Yeast linear plasmids, originally detected in K. lactis (Gunge et al. 1981), are known to occur in a panoply of ascomycetous species belonging to different genera (such as Pichia, Candida, Debaryomyces, Saccharomycopsis, Schwanniomyces, Botryoascus) and also in the basidiomycetous representative Trichosporon (see Table 2; Kitada and Hishinuma 1987; Ligon et al. 1989; Worsham and Bolen 1990; Hayman and Bolen 1991; Bolen et al. 1992; Cong et al. 1994; Fukuhara 1995; Chen et al. 2000). A systematic screening among isolates deposited in the CBS-type culture collection revealed linear plasmids in 1.8% of the strains analyzed (Fukuhara 1995). At first sight—compared to filamentous fungi—few specimens seemed to harbor such genetic elements; however, plasmid occurrence in isolates of the same species is remarkably frequent, e.g., 16% for the pGKL system in K. lactis and 54% for pTP1 in Trichosporon pullulans (see also Table 2). The latter is so far the only basid-iomycetous yeast species known to harbor linear plasmids and it remains to be elucidated whether this is an exception.

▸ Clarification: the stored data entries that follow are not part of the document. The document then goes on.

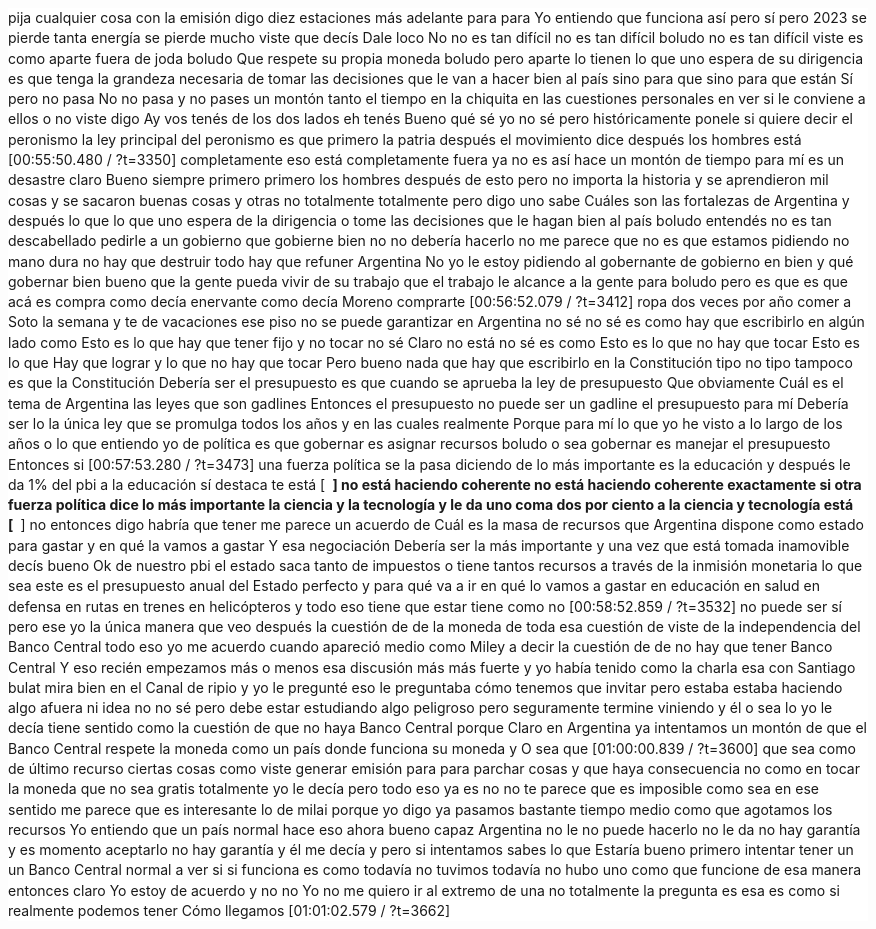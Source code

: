pija cualquier cosa con la emisión digo diez estaciones más adelante para para Yo entiendo que funciona así pero sí pero 2023 se pierde tanta energía se pierde mucho viste que decís Dale loco No no es tan difícil no es tan difícil boludo no es tan difícil viste es como aparte fuera de joda boludo Que respete su propia moneda boludo pero aparte lo tienen lo que uno espera de su dirigencia es que tenga la grandeza necesaria de tomar las decisiones que le van a hacer bien al país sino para que sino para que están Sí pero no pasa No no pasa y no pases un montón tanto el tiempo en la chiquita en las cuestiones personales en ver si le conviene a ellos o no viste digo Ay vos tenés de los dos lados eh tenés Bueno qué sé yo no sé pero históricamente ponele si quiere decir el peronismo la ley principal del peronismo es que primero la patria después el movimiento dice después los hombres está 
[00:55:50.480 / ?t=3350]
completamente eso está completamente fuera ya no es así hace un montón de tiempo para mí es un desastre claro Bueno siempre primero primero los hombres después de esto pero no importa la historia y se aprendieron mil cosas y se sacaron buenas cosas y otras no totalmente totalmente pero digo uno sabe Cuáles son las fortalezas de Argentina y después lo que lo que uno espera de la dirigencia o tome las decisiones que le hagan bien al país boludo entendés no es tan descabellado pedirle a un gobierno que gobierne bien no no debería hacerlo no me parece que no es que estamos pidiendo no mano dura no hay que destruir todo hay que refuner Argentina No yo le estoy pidiendo al gobernante de gobierno en bien y qué gobernar bien bueno que la gente pueda vivir de su trabajo que el trabajo le alcance a la gente para boludo pero es que es que acá es compra como decía enervante como decía Moreno comprarte 
[00:56:52.079 / ?t=3412]
ropa dos veces por año comer a Soto la semana y te de vacaciones ese piso no se puede garantizar en Argentina no sé no sé es como hay que escribirlo en algún lado como Esto es lo que hay que tener fijo y no tocar no sé Claro no está no sé es como Esto es lo que no hay que tocar Esto es lo que Hay que lograr y lo que no hay que tocar Pero bueno nada que hay que escribirlo en la Constitución tipo no tipo tampoco es que la Constitución Debería ser el presupuesto es que cuando se aprueba la ley de presupuesto Que obviamente Cuál es el tema de Argentina las leyes que son gadlines Entonces el presupuesto no puede ser un gadline el presupuesto para mí Debería ser lo la única ley que se promulga todos los años y en las cuales realmente Porque para mí lo que yo he visto a lo largo de los años o lo que entiendo yo de política es que gobernar es asignar recursos boludo o sea gobernar es manejar el presupuesto Entonces si 
[00:57:53.280 / ?t=3473]
una fuerza política se la pasa diciendo de lo más importante es la educación y después le da 1% del pbi a la educación sí destaca te está [&nbsp;__&nbsp;] no está haciendo coherente no está haciendo coherente exactamente si otra fuerza política dice lo más importante la ciencia y la tecnología y le da uno coma dos por ciento a la ciencia y tecnología está [&nbsp;__&nbsp;] no entonces digo habría que tener me parece un acuerdo de Cuál es la masa de recursos que Argentina dispone como estado para gastar y en qué la vamos a gastar Y esa negociación Debería ser la más importante y una vez que está tomada inamovible decís bueno Ok de nuestro pbi el estado saca tanto de impuestos o tiene tantos recursos a través de la inmisión monetaria lo que sea este es el presupuesto anual del Estado perfecto y para qué va a ir en qué lo vamos a gastar en educación en salud en defensa en rutas en trenes en helicópteros y todo eso tiene que estar tiene como no 
[00:58:52.859 / ?t=3532]
no puede ser sí pero ese yo la única manera que veo después la cuestión de de la moneda de toda esa cuestión de viste de la independencia del Banco Central todo eso yo me acuerdo cuando apareció medio como Miley a decir la cuestión de de no hay que tener Banco Central Y eso recién empezamos más o menos esa discusión más más fuerte y yo había tenido como la charla esa con Santiago bulat mira bien en el Canal de ripio y yo le pregunté eso le preguntaba cómo tenemos que invitar pero estaba estaba haciendo algo afuera ni idea no no sé pero debe estar estudiando algo peligroso pero seguramente termine viniendo y él o sea lo yo le decía tiene sentido como la cuestión de que no haya Banco Central porque Claro en Argentina ya intentamos un montón de que el Banco Central respete la moneda como un país donde funciona su moneda y O sea que 
[01:00:00.839 / ?t=3600]
que sea como de último recurso ciertas cosas como viste generar emisión para para parchar cosas y que haya consecuencia no como en tocar la moneda que no sea gratis totalmente yo le decía pero todo eso ya es no no te parece que es imposible como sea en ese sentido me parece que es interesante lo de milai porque yo digo ya pasamos bastante tiempo medio como que agotamos los recursos Yo entiendo que un país normal hace eso ahora bueno capaz Argentina no le no puede hacerlo no le da no hay garantía y es momento aceptarlo no hay garantía y él me decía y pero si intentamos sabes lo que Estaría bueno primero intentar tener un un Banco Central normal a ver si si funciona es como todavía no tuvimos todavía no hubo uno como que funcione de esa manera entonces claro Yo estoy de acuerdo y no no Yo no me quiero ir al extremo de una no totalmente la pregunta es esa es como si realmente podemos tener Cómo llegamos 
[01:01:02.579 / ?t=3662]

A striking difference between linear plasmids of filamentous fungi and yeasts concerns their localization (Table 2; Gunge et al. 1982; Ligon et al. 1989; Cong et al. 1994; Fukuhara 1995). There are only two mitochondrial yeast linear plasmids known (pPH1 and pPK1 from Pichia heedi and P. kluyveri; Blaissoneau et al. 1999), whereas almost all elements in filamentous fungi are mitochondrially associated (see above; Griffiths 1995). Based on the sequence data available for a number of cytoplasmic yeast linear plasmids and the mitochondrial pPH1, three types can be distinguished (Fig. 2): (1) mitochondrial elements, which resemble linear plasmids of filamentous fungi—indeed, genes encoding TP-DNA and RNA polymerase of pPH1 are arranged as for maranhar; (2) cytoplasmic autonomous elements, which are relatively large linear plasmids spanning at least 12 kb; in addition to TP-DNA and RNA poly-merase other functions, apparently required for cytoplasmic inheritance, are encoded; and (3) cytoplasmic nonautonomous elements; smaller linear plasmids (i.e., < 12 kb), depending strictly on an aforementioned autonomous element; nonessential functions, such as a killer protein may be encoded.